> [DATASET CONTENT]:
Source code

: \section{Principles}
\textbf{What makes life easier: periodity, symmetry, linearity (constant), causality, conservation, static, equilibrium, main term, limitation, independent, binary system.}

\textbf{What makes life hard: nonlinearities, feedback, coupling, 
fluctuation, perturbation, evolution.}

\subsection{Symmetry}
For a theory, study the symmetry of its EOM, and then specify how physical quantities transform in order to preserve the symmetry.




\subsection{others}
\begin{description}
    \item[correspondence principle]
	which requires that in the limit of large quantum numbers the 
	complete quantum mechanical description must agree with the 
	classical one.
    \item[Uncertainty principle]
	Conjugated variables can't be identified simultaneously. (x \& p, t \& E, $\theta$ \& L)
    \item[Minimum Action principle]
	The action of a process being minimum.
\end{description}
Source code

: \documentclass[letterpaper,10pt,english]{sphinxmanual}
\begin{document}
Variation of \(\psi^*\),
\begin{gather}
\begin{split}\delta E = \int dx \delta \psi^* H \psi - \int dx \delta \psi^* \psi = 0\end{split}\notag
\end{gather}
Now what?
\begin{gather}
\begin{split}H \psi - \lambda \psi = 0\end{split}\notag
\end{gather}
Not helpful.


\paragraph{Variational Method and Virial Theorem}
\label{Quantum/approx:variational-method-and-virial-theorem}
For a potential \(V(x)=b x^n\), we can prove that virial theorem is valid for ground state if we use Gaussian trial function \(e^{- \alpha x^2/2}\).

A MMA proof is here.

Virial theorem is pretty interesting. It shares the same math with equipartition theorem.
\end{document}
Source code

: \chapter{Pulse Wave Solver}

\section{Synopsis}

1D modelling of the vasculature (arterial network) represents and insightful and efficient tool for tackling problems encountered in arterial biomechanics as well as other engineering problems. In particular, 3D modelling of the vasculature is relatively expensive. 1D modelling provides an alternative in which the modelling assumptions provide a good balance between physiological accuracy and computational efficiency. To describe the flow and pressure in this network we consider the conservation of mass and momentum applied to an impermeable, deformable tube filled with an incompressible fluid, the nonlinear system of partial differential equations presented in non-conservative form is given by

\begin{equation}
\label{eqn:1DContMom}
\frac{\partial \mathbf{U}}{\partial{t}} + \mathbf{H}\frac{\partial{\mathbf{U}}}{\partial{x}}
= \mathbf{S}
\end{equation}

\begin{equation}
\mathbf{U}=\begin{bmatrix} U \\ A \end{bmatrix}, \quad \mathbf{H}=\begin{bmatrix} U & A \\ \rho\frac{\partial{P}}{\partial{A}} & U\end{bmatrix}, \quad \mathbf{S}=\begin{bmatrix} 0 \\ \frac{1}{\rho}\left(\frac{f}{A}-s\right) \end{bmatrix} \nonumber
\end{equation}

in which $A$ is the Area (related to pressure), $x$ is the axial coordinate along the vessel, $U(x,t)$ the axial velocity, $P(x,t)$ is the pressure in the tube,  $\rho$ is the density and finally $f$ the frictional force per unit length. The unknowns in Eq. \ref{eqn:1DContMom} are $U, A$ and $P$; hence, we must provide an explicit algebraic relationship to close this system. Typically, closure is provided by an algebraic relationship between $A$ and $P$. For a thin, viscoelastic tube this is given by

...

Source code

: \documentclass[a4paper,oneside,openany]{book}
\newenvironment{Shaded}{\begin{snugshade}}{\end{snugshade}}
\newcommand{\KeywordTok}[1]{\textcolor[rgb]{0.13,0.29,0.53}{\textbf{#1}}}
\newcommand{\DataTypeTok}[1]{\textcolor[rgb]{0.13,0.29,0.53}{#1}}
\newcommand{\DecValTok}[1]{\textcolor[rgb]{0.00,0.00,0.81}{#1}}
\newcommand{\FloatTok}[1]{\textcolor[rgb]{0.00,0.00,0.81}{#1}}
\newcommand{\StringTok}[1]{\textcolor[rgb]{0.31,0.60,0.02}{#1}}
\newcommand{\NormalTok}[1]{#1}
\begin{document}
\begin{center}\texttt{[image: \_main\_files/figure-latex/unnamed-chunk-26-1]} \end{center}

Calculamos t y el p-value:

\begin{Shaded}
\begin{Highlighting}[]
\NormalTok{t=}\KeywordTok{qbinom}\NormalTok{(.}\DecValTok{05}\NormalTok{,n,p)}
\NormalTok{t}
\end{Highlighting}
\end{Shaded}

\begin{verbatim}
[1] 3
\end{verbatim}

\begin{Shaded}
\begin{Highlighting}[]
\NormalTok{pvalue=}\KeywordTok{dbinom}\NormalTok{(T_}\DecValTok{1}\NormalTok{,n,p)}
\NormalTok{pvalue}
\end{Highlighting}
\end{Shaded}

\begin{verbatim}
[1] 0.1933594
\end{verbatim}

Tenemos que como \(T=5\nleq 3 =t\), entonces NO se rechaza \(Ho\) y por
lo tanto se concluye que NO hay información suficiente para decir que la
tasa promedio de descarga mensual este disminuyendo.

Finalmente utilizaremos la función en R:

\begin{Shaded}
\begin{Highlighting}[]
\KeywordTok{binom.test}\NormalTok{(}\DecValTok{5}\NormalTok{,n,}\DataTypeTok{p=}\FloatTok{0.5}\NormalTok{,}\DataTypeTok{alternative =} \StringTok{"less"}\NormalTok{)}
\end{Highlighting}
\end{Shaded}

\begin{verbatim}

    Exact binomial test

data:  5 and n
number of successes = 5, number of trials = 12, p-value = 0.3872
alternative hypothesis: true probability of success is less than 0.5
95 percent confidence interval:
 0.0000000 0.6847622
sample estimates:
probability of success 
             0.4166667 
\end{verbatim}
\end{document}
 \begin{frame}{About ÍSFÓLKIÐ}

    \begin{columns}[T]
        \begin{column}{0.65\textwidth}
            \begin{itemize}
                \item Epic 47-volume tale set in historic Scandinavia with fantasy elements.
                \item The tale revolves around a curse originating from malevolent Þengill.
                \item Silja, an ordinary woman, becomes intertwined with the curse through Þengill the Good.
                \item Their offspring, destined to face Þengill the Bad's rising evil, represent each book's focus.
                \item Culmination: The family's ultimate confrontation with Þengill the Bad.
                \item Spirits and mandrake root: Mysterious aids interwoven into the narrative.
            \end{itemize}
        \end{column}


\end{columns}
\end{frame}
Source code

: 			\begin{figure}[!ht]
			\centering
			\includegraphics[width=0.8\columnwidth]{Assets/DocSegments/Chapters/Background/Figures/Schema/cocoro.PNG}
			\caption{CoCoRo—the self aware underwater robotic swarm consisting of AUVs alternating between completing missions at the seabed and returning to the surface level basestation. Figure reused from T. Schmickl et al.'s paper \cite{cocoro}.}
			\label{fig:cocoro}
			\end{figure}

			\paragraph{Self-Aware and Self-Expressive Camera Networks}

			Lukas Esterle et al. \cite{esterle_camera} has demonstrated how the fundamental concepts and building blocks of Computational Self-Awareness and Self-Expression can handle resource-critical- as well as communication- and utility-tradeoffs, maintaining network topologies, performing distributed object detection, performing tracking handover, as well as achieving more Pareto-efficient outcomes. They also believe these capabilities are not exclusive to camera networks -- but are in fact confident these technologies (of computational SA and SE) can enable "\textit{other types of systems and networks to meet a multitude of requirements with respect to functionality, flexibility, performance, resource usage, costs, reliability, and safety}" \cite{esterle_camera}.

* * *

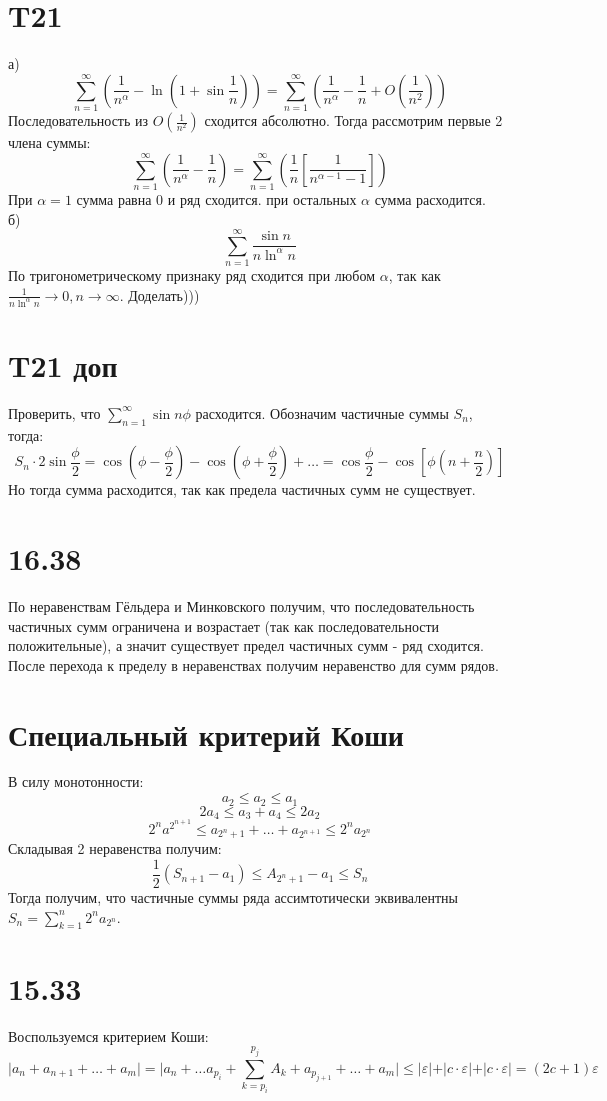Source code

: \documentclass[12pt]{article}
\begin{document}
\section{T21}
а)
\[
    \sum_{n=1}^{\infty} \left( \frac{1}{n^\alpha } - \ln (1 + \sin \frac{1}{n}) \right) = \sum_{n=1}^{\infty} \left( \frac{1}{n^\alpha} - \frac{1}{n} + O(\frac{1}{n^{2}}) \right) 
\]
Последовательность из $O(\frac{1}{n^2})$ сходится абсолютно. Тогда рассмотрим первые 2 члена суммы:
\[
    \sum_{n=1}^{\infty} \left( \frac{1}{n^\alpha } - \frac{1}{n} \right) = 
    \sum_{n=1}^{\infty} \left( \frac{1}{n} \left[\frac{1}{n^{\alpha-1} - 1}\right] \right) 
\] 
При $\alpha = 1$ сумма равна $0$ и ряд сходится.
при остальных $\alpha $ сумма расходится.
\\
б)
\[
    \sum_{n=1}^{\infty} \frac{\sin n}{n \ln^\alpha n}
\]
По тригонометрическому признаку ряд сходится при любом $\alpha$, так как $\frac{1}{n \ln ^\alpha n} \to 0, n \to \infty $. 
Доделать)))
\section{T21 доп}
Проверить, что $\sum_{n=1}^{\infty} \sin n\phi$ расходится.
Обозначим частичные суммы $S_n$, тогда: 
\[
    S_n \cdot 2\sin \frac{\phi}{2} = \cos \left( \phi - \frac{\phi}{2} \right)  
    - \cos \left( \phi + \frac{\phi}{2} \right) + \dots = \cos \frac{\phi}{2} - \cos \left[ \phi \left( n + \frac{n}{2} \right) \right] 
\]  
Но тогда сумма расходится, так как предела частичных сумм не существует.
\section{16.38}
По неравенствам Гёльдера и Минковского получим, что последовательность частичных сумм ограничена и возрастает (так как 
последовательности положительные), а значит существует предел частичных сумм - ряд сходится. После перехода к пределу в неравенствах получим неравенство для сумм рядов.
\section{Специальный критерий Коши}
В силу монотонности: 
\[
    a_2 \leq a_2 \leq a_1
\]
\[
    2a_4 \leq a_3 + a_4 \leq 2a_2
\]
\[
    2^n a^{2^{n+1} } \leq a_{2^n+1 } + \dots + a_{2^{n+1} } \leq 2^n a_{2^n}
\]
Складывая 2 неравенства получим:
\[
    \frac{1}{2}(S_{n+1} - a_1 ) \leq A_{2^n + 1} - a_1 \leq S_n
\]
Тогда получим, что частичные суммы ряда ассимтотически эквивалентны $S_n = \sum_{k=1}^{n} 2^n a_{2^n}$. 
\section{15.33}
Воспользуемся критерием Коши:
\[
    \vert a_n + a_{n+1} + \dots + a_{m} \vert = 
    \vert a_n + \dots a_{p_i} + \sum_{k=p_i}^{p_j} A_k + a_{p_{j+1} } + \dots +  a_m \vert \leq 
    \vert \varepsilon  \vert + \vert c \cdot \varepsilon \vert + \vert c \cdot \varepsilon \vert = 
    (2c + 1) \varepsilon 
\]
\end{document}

> [YOUR TASK]: Every line above from the line with "Þengill the Bad." to the line with "Lukas Esterle et", inclusive, must be returned exactly; no other line belongs in the reply.

> [RESPONSE BELOW]:
                \item Culmination: The family's ultimate confrontation with Þengill the Bad.
                \item Spirits and mandrake root: Mysterious aids interwoven into the narrative.
            \end{itemize}
        \end{column}


\end{columns}
\end{frame}
Source code

: 			\begin{figure}[!ht]
			\centering
			\includegraphics[width=0.8\columnwidth]{Assets/DocSegments/Chapters/Background/Figures/Schema/cocoro.PNG}
			\caption{CoCoRo—the self aware underwater robotic swarm consisting of AUVs alternating between completing missions at the seabed and returning to the surface level basestation. Figure reused from T. Schmickl et al.'s paper \cite{cocoro}.}
			\label{fig:cocoro}
			\end{figure}

			\paragraph{Self-Aware and Self-Expressive Camera Networks}

			Lukas Esterle et al. \cite{esterle_camera} has demonstrated how the fundamental concepts and building blocks of Computational Self-Awareness and Self-Expression can handle resource-critical- as well as communication- and utility-tradeoffs, maintaining network topologies, performing distributed object detection, performing tracking handover, as well as achieving more Pareto-efficient outcomes. They also believe these capabilities are not exclusive to camera networks -- but are in fact confident these technologies (of computational SA and SE) can enable "\textit{other types of systems and networks to meet a multitude of requirements with respect to functionality, flexibility, performance, resource usage, costs, reliability, and safety}" \cite{esterle_camera}.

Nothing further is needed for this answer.